Introduction¶

What is station matching?¶

Imagine you have recieved rainfall, or any kind of gauge data for that matter, from two different sources, it is likely they may use a different system of ids, names and even varying geo-location data (e.g., co-ordinate system, granularity).

Station matching is the process of pairing gauges from both networks using a combination of geo-spatial and string based metadata comparison.

What is the process of station matching?¶

All gauges in both networks are compared 1:1, both for distance and the similarity of sub-strings within the gauge names. The matches are then given a score and categorised as one of the following:

Nothing - no matching characteristic, pair is ignored
Accepted - high quality pairing(s), no better pairing exists
Rank-Rejected - high quality pairing(s), better pairing exists
Auto-Rejected - low quality pairings(s), no better pairing exists

What is the outcome of the station matching process?¶

Depending on which pipeline a user runs, they will either create 3 dataframes (accepted, rank-rejected, auto-rejected) of matches, or a final output dataframe.

The final output dataframes follows a manual-review script or notebook which is automatically generated for the user, allowing them to compare rank-rejected and auto-rejected matches to those automatically accepted, with a focus on a minimal amount of required user-input.

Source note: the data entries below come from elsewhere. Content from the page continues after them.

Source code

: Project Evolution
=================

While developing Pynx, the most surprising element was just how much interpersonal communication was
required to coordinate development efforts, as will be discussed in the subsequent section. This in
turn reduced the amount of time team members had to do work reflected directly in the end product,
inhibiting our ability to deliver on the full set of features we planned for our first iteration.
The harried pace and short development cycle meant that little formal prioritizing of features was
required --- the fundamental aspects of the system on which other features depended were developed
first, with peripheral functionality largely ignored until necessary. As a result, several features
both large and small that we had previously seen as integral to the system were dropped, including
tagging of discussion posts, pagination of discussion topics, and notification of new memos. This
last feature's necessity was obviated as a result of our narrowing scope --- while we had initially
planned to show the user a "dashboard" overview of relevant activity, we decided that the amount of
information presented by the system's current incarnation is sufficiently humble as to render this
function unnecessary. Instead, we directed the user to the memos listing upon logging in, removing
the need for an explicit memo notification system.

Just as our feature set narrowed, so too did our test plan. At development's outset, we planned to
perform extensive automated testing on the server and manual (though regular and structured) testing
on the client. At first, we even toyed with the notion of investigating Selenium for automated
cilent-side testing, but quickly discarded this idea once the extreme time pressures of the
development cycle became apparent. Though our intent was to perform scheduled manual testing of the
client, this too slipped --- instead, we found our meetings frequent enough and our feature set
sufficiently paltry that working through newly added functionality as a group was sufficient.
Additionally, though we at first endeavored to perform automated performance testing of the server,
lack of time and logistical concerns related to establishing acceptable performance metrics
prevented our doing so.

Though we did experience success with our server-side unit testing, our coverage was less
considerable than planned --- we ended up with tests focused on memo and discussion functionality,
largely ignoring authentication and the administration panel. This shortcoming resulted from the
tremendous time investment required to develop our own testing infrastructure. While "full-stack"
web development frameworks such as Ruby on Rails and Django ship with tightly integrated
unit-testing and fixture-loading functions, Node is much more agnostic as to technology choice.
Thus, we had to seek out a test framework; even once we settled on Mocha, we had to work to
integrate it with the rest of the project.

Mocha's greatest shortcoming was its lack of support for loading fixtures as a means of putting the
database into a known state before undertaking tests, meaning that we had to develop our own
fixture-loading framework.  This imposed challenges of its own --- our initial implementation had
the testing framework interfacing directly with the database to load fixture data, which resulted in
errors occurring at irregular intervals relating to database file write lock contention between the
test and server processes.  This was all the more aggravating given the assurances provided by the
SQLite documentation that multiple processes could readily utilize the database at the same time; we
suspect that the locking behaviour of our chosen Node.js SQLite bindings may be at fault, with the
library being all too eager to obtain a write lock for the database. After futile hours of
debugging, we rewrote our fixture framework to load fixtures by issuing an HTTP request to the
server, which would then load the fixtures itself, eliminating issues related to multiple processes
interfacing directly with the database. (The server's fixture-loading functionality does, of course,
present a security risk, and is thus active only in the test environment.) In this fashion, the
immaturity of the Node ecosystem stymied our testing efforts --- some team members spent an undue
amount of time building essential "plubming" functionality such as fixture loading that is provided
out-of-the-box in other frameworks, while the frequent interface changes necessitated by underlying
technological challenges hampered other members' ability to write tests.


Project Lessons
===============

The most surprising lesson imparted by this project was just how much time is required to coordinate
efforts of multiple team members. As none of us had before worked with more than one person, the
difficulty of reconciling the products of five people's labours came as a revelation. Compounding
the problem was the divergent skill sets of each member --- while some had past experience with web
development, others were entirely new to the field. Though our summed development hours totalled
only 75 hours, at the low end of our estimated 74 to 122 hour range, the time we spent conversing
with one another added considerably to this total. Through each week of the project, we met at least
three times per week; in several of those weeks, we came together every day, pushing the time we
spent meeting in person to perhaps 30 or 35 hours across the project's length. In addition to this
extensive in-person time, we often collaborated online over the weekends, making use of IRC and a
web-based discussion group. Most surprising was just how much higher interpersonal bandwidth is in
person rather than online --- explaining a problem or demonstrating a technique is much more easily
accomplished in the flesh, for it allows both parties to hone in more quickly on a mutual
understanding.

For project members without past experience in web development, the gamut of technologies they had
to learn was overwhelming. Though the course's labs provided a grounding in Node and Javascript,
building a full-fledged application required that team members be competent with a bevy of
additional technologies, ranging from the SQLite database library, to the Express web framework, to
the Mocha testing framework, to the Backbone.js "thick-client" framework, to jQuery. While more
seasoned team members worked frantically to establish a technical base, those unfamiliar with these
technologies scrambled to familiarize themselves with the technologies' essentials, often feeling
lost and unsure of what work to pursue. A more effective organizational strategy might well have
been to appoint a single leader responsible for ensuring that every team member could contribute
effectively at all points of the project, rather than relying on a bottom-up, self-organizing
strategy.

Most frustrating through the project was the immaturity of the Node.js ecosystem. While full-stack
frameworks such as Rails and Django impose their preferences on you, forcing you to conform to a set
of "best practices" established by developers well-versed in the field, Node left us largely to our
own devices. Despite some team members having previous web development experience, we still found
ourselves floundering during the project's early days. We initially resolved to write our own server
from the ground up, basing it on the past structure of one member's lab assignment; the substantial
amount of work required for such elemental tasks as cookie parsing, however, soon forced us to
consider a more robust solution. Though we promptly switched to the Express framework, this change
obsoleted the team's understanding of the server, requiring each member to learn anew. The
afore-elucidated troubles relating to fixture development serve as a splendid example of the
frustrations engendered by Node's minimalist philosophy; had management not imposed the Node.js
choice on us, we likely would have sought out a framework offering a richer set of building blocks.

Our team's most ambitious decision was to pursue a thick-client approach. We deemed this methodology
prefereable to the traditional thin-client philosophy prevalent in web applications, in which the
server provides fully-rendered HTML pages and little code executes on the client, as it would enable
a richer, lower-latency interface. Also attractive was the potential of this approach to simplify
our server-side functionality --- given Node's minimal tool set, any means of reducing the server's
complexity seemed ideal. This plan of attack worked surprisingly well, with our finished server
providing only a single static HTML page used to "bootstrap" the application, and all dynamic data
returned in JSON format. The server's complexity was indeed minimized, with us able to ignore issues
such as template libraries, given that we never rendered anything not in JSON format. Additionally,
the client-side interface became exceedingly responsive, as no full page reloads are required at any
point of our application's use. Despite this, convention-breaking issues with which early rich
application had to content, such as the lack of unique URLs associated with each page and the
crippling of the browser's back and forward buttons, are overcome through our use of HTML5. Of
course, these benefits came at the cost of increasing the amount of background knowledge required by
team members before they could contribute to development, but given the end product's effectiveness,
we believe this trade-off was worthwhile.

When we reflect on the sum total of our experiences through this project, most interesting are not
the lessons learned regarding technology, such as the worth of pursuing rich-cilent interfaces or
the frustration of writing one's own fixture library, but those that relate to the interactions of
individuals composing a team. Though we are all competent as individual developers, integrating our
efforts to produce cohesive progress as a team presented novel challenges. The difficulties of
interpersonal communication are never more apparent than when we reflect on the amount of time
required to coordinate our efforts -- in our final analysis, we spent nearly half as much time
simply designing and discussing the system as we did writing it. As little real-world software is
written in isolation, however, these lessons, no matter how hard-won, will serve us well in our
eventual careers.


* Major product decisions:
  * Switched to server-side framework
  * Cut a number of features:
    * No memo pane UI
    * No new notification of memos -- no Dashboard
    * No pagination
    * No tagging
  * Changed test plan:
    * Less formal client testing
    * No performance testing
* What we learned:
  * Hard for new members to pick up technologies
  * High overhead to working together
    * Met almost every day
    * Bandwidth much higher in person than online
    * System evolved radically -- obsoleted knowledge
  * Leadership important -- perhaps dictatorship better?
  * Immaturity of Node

The user notebook creates a set of one-to-one or one-to-many pairings where they have the option to assign main and back-up gauges for those one-to-many pairings.

The process chooses to not allow many-to-many matches as this would imply there are identical stations in one or both sets of gauge metadata. Pairs of stations both with a primary and back-up gauge should ideally be matched on a one-to-one basis; main to main, back-up to back-up.

What is station comparison?¶

Station comparison is a deeper dive on matched gauges, it provides a basic summary analysis of the similarity between both timeseries, including:

Overlap - total length, number of timesteps (all and non-NaN)
Accumulation - total, difference (absolute and percentage)
Statistcal summaries - R² (all and non-zero), Spearmans Rank (all and non-zero)

This can either be used to assess the quality of generated pairings, or to quickly test the similiarity of collocated gauges.